Online Surveillance and Access
The ITA also allows for the interference of user privacy online by defining broad standards of access to law enforcement and security agencies, and providing the government with the power to determine what tools individuals can use to protect their privacy. This is most clearly demonstrated by provisions that permit the interception, monitoring, and decryption of digital communications[20] provide for the collection and monitoring of traffic data[21] and allow the government to set the national encryption standard.[22] In particular, the structure of these provisions and the lack of safeguards incorporated, serve as a dilution to user privacy. For example, though these provisions create a framework for interception they are missing a number of internationally recognized safeguards and practices, such as notice to the individual, judicial oversight, and transparency requirements. Furthermore, the provisions place extensive security and technical obligations on the service provider – as they are required to extend all facilities necessary to security agencies for interception and decryption, and hold the service provider liable for imprisonment up to seven years for non-compliance. This creates an environment where it is unlikely that the service provider would challenge any request for access or interception from law enforcement. Interception is also regulated through provisions and rules under the Indian Telegraph Act 1885 and subsequent ISP and UAS licenses.
Scope of Surveillance and Access
The extent to which the Government of India lawfully intercepts communications is not entirely clear, but in 2011 news items quoted that in the month of July 8,736 phones and e-mail accounts were under lawful surveillance.[23]

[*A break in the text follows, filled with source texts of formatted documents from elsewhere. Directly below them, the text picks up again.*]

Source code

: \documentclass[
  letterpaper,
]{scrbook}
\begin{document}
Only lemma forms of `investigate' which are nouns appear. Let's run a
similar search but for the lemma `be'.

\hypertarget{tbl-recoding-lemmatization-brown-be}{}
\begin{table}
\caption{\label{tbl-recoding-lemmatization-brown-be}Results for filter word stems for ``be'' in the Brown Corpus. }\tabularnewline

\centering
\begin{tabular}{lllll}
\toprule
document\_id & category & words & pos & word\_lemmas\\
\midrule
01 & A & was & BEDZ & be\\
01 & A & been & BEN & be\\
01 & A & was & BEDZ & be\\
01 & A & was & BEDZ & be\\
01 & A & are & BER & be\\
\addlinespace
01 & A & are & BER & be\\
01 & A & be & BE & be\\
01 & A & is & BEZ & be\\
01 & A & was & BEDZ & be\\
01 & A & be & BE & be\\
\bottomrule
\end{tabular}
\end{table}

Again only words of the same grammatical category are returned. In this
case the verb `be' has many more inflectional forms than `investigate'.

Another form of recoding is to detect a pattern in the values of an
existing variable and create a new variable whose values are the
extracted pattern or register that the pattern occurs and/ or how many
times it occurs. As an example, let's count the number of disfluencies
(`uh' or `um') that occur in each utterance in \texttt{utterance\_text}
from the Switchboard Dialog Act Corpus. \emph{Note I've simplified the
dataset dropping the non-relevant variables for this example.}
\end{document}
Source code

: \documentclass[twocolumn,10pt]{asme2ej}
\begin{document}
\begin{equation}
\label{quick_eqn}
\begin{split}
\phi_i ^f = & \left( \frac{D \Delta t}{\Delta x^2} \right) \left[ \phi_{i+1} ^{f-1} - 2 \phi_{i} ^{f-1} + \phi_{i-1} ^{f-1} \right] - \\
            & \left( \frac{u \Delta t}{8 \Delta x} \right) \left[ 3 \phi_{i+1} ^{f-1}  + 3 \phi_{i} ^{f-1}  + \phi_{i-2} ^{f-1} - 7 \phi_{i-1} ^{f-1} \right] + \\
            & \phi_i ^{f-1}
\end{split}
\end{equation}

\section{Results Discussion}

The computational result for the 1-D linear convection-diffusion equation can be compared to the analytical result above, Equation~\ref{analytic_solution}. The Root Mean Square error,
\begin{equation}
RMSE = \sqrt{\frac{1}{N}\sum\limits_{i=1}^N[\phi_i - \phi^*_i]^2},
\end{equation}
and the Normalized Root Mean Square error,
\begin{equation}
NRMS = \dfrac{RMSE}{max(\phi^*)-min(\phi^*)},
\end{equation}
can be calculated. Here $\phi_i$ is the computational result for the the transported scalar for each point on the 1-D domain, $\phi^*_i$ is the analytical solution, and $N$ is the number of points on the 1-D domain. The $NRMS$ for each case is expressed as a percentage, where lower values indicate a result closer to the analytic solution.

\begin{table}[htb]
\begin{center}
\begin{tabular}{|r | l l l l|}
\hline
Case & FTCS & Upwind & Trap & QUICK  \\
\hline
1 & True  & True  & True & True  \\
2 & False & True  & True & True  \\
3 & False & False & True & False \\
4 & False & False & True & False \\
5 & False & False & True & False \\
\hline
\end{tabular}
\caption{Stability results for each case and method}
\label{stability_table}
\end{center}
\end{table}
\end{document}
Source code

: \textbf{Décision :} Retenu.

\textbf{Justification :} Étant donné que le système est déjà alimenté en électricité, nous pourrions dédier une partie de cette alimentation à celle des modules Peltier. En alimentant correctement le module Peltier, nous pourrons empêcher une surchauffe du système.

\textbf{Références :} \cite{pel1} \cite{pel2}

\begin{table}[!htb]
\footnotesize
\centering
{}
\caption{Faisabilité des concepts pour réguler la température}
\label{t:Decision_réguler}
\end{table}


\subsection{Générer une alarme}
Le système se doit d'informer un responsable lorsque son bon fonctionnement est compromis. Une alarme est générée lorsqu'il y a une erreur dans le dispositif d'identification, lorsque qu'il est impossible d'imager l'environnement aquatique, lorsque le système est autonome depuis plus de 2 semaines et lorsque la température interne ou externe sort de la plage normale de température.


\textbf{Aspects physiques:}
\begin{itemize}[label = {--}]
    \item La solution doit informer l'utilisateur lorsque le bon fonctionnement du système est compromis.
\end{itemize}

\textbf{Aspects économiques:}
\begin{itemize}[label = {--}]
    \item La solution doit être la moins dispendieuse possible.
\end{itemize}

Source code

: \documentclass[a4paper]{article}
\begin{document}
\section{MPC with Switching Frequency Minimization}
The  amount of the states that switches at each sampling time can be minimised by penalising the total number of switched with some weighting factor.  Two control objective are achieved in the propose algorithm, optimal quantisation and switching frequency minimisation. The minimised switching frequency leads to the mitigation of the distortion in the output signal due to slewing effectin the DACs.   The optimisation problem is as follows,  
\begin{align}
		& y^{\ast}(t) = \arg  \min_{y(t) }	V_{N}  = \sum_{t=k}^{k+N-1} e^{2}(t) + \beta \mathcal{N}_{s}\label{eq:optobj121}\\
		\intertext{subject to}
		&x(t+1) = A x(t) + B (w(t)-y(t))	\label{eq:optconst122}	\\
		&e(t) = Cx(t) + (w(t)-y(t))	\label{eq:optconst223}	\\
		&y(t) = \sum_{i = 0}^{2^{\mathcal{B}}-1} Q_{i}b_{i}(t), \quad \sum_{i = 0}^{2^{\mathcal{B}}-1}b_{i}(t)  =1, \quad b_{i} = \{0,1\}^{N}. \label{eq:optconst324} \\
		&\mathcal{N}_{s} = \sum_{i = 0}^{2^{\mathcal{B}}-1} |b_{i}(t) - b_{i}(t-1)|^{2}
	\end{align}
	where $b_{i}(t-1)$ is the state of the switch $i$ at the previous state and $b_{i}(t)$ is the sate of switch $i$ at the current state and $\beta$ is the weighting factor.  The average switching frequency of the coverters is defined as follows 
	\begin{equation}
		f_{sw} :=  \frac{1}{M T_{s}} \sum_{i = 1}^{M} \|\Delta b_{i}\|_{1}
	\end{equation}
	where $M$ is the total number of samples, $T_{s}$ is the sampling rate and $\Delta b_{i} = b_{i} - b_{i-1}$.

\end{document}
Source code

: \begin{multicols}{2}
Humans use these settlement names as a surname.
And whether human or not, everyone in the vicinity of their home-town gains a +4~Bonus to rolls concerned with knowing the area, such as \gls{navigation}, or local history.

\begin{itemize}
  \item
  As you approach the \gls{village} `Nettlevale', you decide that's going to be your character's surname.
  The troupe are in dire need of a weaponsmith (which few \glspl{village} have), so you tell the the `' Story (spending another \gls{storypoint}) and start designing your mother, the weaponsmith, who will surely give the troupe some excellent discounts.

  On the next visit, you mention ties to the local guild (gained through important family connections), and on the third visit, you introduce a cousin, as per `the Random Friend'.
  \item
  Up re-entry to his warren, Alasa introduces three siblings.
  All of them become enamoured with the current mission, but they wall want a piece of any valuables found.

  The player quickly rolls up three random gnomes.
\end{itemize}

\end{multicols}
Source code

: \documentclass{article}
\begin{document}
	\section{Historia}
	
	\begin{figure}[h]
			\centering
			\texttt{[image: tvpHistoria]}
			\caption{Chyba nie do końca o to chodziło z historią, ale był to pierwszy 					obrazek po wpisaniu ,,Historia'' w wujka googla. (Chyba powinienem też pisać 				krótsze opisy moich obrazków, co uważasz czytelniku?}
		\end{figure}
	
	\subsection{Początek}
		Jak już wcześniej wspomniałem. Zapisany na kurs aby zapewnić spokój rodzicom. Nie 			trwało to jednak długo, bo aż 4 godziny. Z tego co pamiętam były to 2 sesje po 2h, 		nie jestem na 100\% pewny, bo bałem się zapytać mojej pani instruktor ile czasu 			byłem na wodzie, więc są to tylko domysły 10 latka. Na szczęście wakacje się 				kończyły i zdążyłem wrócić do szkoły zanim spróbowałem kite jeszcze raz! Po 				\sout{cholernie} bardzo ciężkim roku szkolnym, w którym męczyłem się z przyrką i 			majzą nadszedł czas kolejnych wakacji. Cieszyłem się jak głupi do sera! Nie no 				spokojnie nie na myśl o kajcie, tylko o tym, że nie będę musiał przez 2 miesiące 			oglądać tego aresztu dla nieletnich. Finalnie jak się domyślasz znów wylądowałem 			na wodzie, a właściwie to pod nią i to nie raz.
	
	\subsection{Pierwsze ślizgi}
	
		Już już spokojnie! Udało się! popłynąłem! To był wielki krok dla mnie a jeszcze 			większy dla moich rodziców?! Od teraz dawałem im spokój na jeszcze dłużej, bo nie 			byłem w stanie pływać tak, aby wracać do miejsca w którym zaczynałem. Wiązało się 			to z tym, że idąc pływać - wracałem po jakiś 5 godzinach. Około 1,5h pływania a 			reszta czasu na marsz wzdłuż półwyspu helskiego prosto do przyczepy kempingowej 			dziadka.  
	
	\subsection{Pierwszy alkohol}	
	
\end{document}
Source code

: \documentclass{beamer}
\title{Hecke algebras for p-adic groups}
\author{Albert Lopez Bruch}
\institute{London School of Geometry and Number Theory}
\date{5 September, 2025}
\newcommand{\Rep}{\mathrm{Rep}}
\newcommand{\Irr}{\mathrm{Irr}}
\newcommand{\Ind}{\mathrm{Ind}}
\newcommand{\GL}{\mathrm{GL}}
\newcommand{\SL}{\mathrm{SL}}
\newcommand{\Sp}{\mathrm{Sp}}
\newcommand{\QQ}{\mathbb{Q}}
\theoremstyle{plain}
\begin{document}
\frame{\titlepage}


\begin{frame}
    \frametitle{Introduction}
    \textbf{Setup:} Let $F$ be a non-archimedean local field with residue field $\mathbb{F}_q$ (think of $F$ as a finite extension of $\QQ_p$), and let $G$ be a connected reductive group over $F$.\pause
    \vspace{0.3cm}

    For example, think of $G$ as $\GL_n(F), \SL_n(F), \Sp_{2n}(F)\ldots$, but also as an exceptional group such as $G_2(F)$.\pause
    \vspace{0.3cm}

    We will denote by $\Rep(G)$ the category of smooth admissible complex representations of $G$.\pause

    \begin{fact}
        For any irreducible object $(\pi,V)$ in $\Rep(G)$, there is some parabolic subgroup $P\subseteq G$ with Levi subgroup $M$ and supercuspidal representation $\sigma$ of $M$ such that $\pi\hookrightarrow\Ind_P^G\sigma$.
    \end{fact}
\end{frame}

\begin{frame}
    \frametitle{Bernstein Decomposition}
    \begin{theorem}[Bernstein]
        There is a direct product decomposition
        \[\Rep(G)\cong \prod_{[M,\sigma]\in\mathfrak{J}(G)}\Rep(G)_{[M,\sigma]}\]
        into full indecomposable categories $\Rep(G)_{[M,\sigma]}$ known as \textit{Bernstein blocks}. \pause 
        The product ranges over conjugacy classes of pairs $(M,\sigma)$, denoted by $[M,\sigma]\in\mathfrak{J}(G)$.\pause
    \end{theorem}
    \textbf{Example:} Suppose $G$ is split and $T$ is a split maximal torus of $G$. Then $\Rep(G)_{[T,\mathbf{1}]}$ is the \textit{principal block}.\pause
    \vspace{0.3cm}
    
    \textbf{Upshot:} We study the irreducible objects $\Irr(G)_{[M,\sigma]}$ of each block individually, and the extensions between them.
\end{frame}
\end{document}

Though this number is representative of authorized interception, there have been a number of instances of unauthorized interceptions that have taken place as well. For example, in 2013 it was found that in Himachel Pradesh 1371 phones were tapped based on verbal approval, while the Home Ministry had only authorized interception of 170.[24] This demonstrates that there are instances of when existing safeguards for interception and surveillance are undermined and highlights the challenge of enforcement for even existing safeguards.
Demonstrating the tensions between right to privacy and governmental access to communications, and at the same time highlighting the issue of jurisdiction was the standoff between RIM/BlackBerry and the Indian Government. For several years, the Indian Government has requested that RIM provide access to the company’s communication traffic, both BIS and BES, as Indian security agencies have been unable to decrypt the data. Solutions that the Indian Government has proposed include: RIM providing the decryption keys to the government, RIM establishing a local server, local ISPs and telcos developing an indigenous monitoring solution. In 2012, RIM finally established a server in Mumbai and in 2013 provided a lawful interception solution that satisfied the Indian Government.[25]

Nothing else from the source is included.